Another refreshing thing about Buchanan’s take on the role of the mind in poetry is that he doesn’t want to make very many apologies for the mind being overwhelmed or tripped up by all the input in a highly mediated culture. Buchanan's mind insists that it is still fashionable, if not good manners, to use that mind to make sense.

There are several ringers in the book. "After the Victory Declaration" poignantly deals with the absurdity and inhumanity of war. “The Heroin Garden” is a meditation on drug addiction and, by extension, all kinds of addiction. Other poems from the collection include: A Photograph from Northern Iraq and The Separate Sleep. My favorite poem in the book at current reading, though, is

A Japanese Tea Garden, Golden Gate Park

An Eden of juxtapositions
a litte dark-haired girl feeding pigeons
on the lawn, mimicking a parent’s
too-predictably generous hand,
is given a hasty peck and drops
her peaceful bounty, creating a mob.
A dwarf bonsai by a waterfall
is a parable of serenity; a plaque
offers her a more grave consolation:
"In 1942 the Hagiwari
family was relocated to a different part
of the country." One cannot live
in a garden unmindful of wars,
which are bound to happen.
Golden carp polish themselves in a pond,
like tarnished suns in a captive sky;
crayfish stick together in a muddy corner,
wondering why they were ever set free.
Tea is served in prophetic cups;
fortune cookies gobbled between sips.
These fragments prove the beauty
of a long-suffering imperative:
cultivate your life for strangers
to see themselves in, whoever they are.
When you’re gone a reflection remains,
clean but haunted, a clue to the nature
of paradise: an ancient banishment reinvented.

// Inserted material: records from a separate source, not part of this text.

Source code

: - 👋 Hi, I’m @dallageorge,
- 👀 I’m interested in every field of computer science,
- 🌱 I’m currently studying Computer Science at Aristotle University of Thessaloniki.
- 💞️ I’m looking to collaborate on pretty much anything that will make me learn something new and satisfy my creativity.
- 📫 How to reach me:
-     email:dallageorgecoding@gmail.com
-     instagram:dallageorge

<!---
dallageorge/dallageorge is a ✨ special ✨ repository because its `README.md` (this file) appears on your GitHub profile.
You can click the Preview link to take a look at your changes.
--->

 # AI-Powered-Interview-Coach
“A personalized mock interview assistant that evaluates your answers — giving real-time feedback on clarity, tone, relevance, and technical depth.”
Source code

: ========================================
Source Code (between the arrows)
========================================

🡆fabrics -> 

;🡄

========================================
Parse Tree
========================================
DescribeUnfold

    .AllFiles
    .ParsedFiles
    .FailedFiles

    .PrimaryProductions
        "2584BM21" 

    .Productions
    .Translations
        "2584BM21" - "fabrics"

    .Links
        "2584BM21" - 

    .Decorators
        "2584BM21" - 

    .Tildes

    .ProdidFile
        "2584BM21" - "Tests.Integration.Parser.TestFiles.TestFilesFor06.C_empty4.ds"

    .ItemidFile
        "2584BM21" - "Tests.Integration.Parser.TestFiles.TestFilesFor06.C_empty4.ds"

"Golden carp polish themselves in a pond,/like tarnished suns in a captive sky" alone is worth the price of admission, and the last line is indicative of the kind of loss that determines Buchanan’s world view—even among the small pleasantries of the observable world, one has a feeling that one has been banished into paradise, that some other world holds even more promise.

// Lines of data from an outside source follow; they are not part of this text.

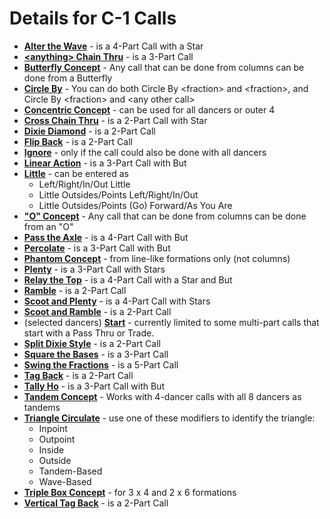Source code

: 
# Details for C-1 Calls

+ **[Alter the Wave](../c1/alter_the_wave.md)** - is a 4-Part Call with a Star
+ **[\<anything> Chain Thru](../c1/anything_chain_thru.md)** - is a 3-Part Call
+ **[Butterfly Concept](../c1/butterfly_formation.md)** -
  Any call that can be done from columns can be done from a Butterfly
+ **[Circle By](../c1/circle_by.md)** -
  You can do both Circle By \<fraction> and \<fraction>,
  and Circle By \<fraction> and \<any other call>
+ **[Concentric Concept](../c1/concentric_concept.md)** -
  can be used for all dancers or outer 4
+ **[Cross Chain Thru](../c1/cross_chain_thru.md)** -
  is a 2-Part Call with Star
+ **[Dixie Diamond](../c1/dixie_diamond.md)** - is a 2-Part Call
+ **[Flip Back](../c1/tagging_calls_back_to_a_wave.md)** - is a 2-Part Call
+ **[Ignore](../c1/ignore.md)** - only if the call could also be done with all dancers
+ **[Linear Action](../c1/linear_action.md)** - is a 3-Part Call with But
+ **[Little](../c1/scoot_and_little.md)** - can be entered as
  + Left/Right/In/Out Little
  + Little Outsides/Points Left/Right/In/Out
  + Little Outsides/Points (Go) Forward/As You Are
+ **["O" Concept](../c1/o_formation.md)** -
  Any call that can be done from columns can be done from an "O"
+ **[Pass the Axle](../c1/pass_the_axle.md)** - is a 4-Part Call with But
+ **[Percolate](../c1/percolate.md)** - is a 3-Part Call with But
+ **[Phantom Concept](../c1/phantom_formation.md)** -
  from line-like formations only (not columns)
+ **[Plenty](../c1/scoot_and_plenty.md)** - is a 3-Part Call with Stars
+ **[Relay the Top](../c1/relay_the_top.md)** - is a 4-Part Call with a Star and But
+ **[Ramble](../c1/scoot_and_ramble.md)** - is a 2-Part Call
+ **[Scoot and Plenty](../c1/scoot_and_plenty.md)** - is a 4-Part Call with Stars
+ **[Scoot and Ramble](../c1/scoot_and_ramble.md)** - is a 2-Part Call
+ (selected dancers) **[Start](../c1/start.md)** -
  currently limited to some multi-part calls that start with a Pass Thru or Trade.
+ **[Split Dixie Style](../c1/split_square_thru_variations.md)** - is a 2-Part Call
+ **[Square the Bases](../c1/square_the_bases.md)** - is a 3-Part Call
+ **[Swing the Fractions](../c1/swing_the_fractions.md)** - is a 5-Part Call
+ **[Tag Back](../c1/tagging_calls_back_to_a_wave.md)** - is a 2-Part Call
+ **[Tally Ho](../c1/tally_ho.md)** - is a 3-Part Call with But
+ **[Tandem Concept](../c1/tandem_concept.md)** -
  Works with 4-dancer calls with all 8 dancers as tandems
+ **[Triangle Circulate](../c1/triangle_formation.md)** - use one of these modifiers to identify the triangle:
  + Inpoint
  + Outpoint
  + Inside
  + Outside
  + Tandem-Based
  + Wave-Based
+ **[Triple Box Concept](../c1/triple_box_concept.md)** -
  for 3 x 4 and 2 x 6 formations
+ **[Vertical Tag Back](../c1/tagging_calls_back_to_a_wave.md)** - is a 2-Part Call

Buchanan is not a school of quietude poet, a poet who makes the mind disappear because it is some embarrassing toilet paper sticking to the bottom of the shoe. Yet his mind’s adventures do not take him down the path of numerous younger poets who want to explore the noise and confusion of the mind as the new and proper agenda for the mind swamped in a heavily mediated culture. While no one can deny that the mind today is too frequently overwhelmed and therefore seen as a kind of sickly child that constantly throws up on itself, this is not an excuse to openly indulge in this version of the mind to the exclusion of all other versions. And this way of writing, championing discontinuity, is hardly new. I thought I saw all this discontinuity many years prior as the harbinger of the new, and with Zukovsky and others before that. The tricks of discontinuity have grown old and tiresome, even annoying when they insist themselves so adamantly. Buchanan’s work may just be proof that intelligence need not always go beyond the brink and embrace chaos.